Dataset entries:
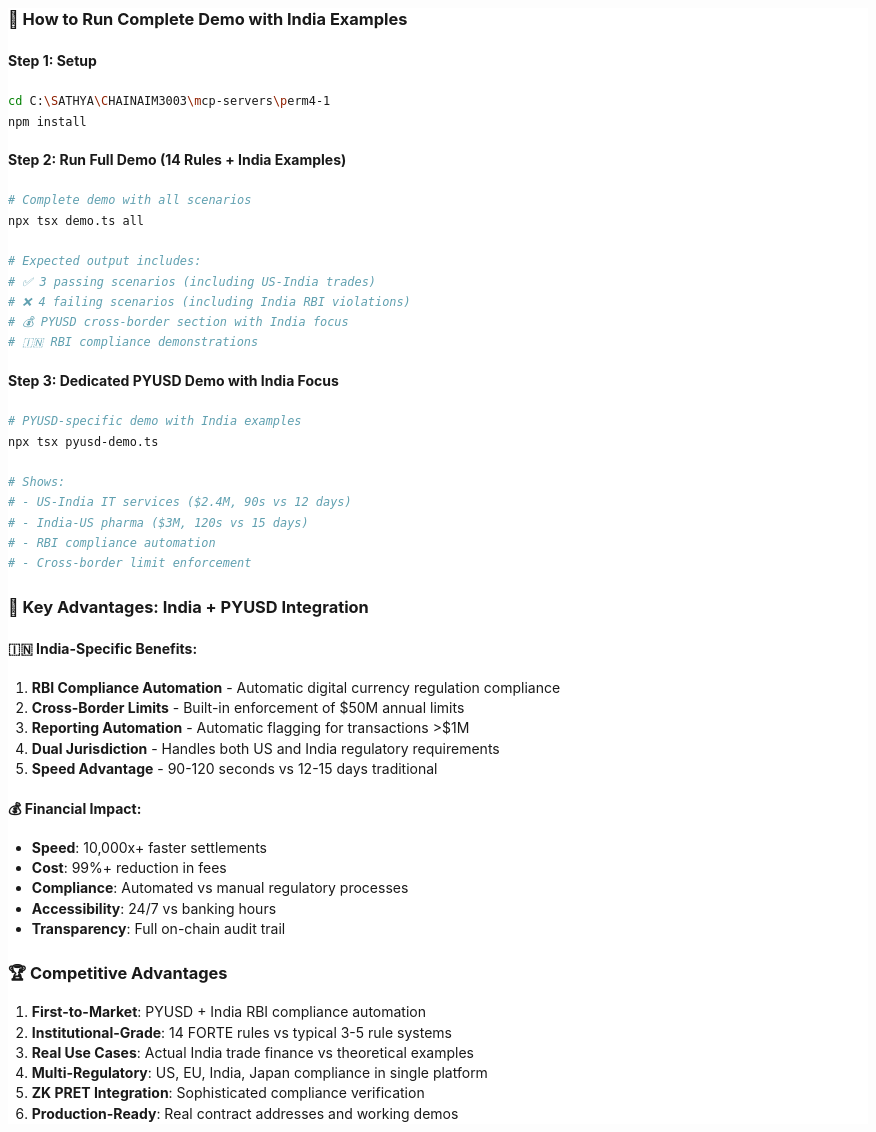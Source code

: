 ### **🚀 How to Run Complete Demo with India Examples**

#### **Step 1: Setup**
```bash
cd C:\SATHYA\CHAINAIM3003\mcp-servers\perm4-1
npm install
```

#### **Step 2: Run Full Demo (14 Rules + India Examples)**
```bash
# Complete demo with all scenarios
npx tsx demo.ts all

# Expected output includes:
# ✅ 3 passing scenarios (including US-India trades)
# ❌ 4 failing scenarios (including India RBI violations)
# 💰 PYUSD cross-border section with India focus
# 🇮🇳 RBI compliance demonstrations
```

#### **Step 3: Dedicated PYUSD Demo with India Focus**
```bash
# PYUSD-specific demo with India examples
npx tsx pyusd-demo.ts

# Shows:
# - US-India IT services ($2.4M, 90s vs 12 days)
# - India-US pharma ($3M, 120s vs 15 days)
# - RBI compliance automation
# - Cross-border limit enforcement
```

### **🎯 Key Advantages: India + PYUSD Integration**

#### **🇮🇳 India-Specific Benefits:**
1. **RBI Compliance Automation** - Automatic digital currency regulation compliance
2. **Cross-Border Limits** - Built-in enforcement of $50M annual limits
3. **Reporting Automation** - Automatic flagging for transactions >$1M
4. **Dual Jurisdiction** - Handles both US and India regulatory requirements
5. **Speed Advantage** - 90-120 seconds vs 12-15 days traditional

#### **💰 Financial Impact:**
- **Speed**: 10,000x+ faster settlements
- **Cost**: 99%+ reduction in fees
- **Compliance**: Automated vs manual regulatory processes
- **Accessibility**: 24/7 vs banking hours
- **Transparency**: Full on-chain audit trail

### **🏆 Competitive Advantages**

1. **First-to-Market**: PYUSD + India RBI compliance automation
2. **Institutional-Grade**: 14 FORTE rules vs typical 3-5 rule systems
3. **Real Use Cases**: Actual India trade finance vs theoretical examples
4. **Multi-Regulatory**: US, EU, India, Japan compliance in single platform
5. **ZK PRET Integration**: Sophisticated compliance verification
6. **Production-Ready**: Real contract addresses and working demos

Exercise goal:
Whatever the records hold apart from pictures should be repeated exactly.

Answer area:
Source code

: ### **🚀 How to Run Complete Demo with India Examples**

#### **Step 1: Setup**
```bash
cd C:\SATHYA\CHAINAIM3003\mcp-servers\perm4-1
npm install
```

#### **Step 2: Run Full Demo (14 Rules + India Examples)**
```bash
# Complete demo with all scenarios
npx tsx demo.ts all

# Expected output includes:
# ✅ 3 passing scenarios (including US-India trades)
# ❌ 4 failing scenarios (including India RBI violations)
# 💰 PYUSD cross-border section with India focus
# 🇮🇳 RBI compliance demonstrations
```

#### **Step 3: Dedicated PYUSD Demo with India Focus**
```bash
# PYUSD-specific demo with India examples
npx tsx pyusd-demo.ts

# Shows:
# - US-India IT services ($2.4M, 90s vs 12 days)
# - India-US pharma ($3M, 120s vs 15 days)
# - RBI compliance automation
# - Cross-border limit enforcement
```

### **🎯 Key Advantages: India + PYUSD Integration**

#### **🇮🇳 India-Specific Benefits:**
1. **RBI Compliance Automation** - Automatic digital currency regulation compliance
2. **Cross-Border Limits** - Built-in enforcement of $50M annual limits
3. **Reporting Automation** - Automatic flagging for transactions >$1M
4. **Dual Jurisdiction** - Handles both US and India regulatory requirements
5. **Speed Advantage** - 90-120 seconds vs 12-15 days traditional

#### **💰 Financial Impact:**
- **Speed**: 10,000x+ faster settlements
- **Cost**: 99%+ reduction in fees
- **Compliance**: Automated vs manual regulatory processes
- **Accessibility**: 24/7 vs banking hours
- **Transparency**: Full on-chain audit trail

### **🏆 Competitive Advantages**

1. **First-to-Market**: PYUSD + India RBI compliance automation
2. **Institutional-Grade**: 14 FORTE rules vs typical 3-5 rule systems
3. **Real Use Cases**: Actual India trade finance vs theoretical examples
4. **Multi-Regulatory**: US, EU, India, Japan compliance in single platform
5. **ZK PRET Integration**: Sophisticated compliance verification
6. **Production-Ready**: Real contract addresses and working demos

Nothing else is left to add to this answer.